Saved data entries
==================================================

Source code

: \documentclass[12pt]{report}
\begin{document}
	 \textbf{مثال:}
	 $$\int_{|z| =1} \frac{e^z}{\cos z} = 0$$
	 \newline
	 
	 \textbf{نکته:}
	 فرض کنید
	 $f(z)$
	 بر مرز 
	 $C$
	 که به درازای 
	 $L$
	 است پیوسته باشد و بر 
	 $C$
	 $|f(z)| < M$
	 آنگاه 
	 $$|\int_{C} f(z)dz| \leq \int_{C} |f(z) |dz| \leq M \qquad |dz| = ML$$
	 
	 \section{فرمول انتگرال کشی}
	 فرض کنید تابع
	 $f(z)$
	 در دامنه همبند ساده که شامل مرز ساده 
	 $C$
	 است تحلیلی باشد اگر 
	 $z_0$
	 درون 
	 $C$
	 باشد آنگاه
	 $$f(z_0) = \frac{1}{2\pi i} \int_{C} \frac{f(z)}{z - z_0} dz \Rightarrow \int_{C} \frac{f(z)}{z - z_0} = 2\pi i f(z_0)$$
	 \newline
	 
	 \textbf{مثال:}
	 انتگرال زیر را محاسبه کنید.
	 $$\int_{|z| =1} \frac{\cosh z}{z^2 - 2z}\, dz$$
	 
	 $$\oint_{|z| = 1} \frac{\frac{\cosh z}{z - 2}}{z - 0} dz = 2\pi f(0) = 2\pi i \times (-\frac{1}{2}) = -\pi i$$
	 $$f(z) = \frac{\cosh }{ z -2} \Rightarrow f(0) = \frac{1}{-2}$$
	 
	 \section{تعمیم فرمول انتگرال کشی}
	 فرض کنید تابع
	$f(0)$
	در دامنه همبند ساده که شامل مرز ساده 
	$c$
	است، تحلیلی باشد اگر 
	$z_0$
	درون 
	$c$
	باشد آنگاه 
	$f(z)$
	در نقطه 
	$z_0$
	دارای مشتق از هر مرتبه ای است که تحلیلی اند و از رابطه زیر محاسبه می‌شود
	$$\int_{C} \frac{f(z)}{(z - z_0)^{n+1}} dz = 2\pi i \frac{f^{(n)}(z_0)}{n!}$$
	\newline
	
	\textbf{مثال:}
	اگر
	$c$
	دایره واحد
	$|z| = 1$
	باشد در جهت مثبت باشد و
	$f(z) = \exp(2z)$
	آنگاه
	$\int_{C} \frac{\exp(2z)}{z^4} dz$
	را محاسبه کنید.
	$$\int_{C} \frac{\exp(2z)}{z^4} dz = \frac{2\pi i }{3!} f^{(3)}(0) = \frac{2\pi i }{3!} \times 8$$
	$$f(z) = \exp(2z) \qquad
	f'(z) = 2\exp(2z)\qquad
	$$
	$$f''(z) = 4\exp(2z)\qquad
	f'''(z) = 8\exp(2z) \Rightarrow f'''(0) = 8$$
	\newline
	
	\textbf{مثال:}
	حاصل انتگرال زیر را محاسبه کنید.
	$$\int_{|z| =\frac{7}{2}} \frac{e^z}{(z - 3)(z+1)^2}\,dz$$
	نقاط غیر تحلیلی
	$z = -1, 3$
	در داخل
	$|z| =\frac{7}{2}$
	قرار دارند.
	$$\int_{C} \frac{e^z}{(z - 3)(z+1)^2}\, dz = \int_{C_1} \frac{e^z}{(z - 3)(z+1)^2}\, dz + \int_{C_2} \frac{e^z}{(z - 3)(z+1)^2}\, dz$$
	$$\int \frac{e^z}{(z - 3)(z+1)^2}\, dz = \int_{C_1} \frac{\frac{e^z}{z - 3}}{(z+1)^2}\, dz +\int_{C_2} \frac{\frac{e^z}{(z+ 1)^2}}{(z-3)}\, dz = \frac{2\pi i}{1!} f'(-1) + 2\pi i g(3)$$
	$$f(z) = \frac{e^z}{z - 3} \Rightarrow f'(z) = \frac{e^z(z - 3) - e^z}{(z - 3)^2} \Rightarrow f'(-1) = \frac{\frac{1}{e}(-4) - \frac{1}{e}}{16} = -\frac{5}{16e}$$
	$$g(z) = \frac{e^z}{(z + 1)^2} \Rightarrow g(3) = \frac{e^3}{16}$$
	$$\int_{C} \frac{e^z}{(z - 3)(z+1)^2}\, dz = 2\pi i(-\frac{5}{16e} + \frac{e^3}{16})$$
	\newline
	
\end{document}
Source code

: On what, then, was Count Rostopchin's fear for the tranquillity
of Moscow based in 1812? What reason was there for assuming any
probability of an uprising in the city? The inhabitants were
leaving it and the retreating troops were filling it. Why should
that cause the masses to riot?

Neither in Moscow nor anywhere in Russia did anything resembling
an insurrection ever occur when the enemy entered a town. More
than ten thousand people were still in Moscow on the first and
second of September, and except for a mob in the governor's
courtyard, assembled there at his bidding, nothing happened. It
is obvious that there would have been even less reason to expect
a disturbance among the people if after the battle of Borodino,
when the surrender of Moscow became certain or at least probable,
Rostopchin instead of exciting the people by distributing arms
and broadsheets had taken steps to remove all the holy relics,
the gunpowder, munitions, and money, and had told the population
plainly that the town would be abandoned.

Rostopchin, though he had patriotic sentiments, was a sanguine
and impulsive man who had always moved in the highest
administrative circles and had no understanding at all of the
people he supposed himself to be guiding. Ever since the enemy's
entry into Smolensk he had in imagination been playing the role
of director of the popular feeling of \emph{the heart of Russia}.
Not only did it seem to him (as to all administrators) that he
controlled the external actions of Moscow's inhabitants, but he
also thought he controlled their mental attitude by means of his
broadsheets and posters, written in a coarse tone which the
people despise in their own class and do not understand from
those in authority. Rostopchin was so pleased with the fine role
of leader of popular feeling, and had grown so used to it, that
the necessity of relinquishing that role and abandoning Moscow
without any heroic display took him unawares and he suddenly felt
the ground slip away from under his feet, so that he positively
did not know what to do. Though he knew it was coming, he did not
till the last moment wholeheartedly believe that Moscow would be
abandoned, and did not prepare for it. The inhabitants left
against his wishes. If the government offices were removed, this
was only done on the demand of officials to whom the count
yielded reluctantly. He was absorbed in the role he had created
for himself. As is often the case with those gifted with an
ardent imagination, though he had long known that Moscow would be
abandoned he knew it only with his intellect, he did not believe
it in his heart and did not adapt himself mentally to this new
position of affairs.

==================================================

▶ REQUIREMENT
Across the data shown above, how many lines carry the string "people"? Reply with the figure by itself.

▶ YOUR SOLUTION
5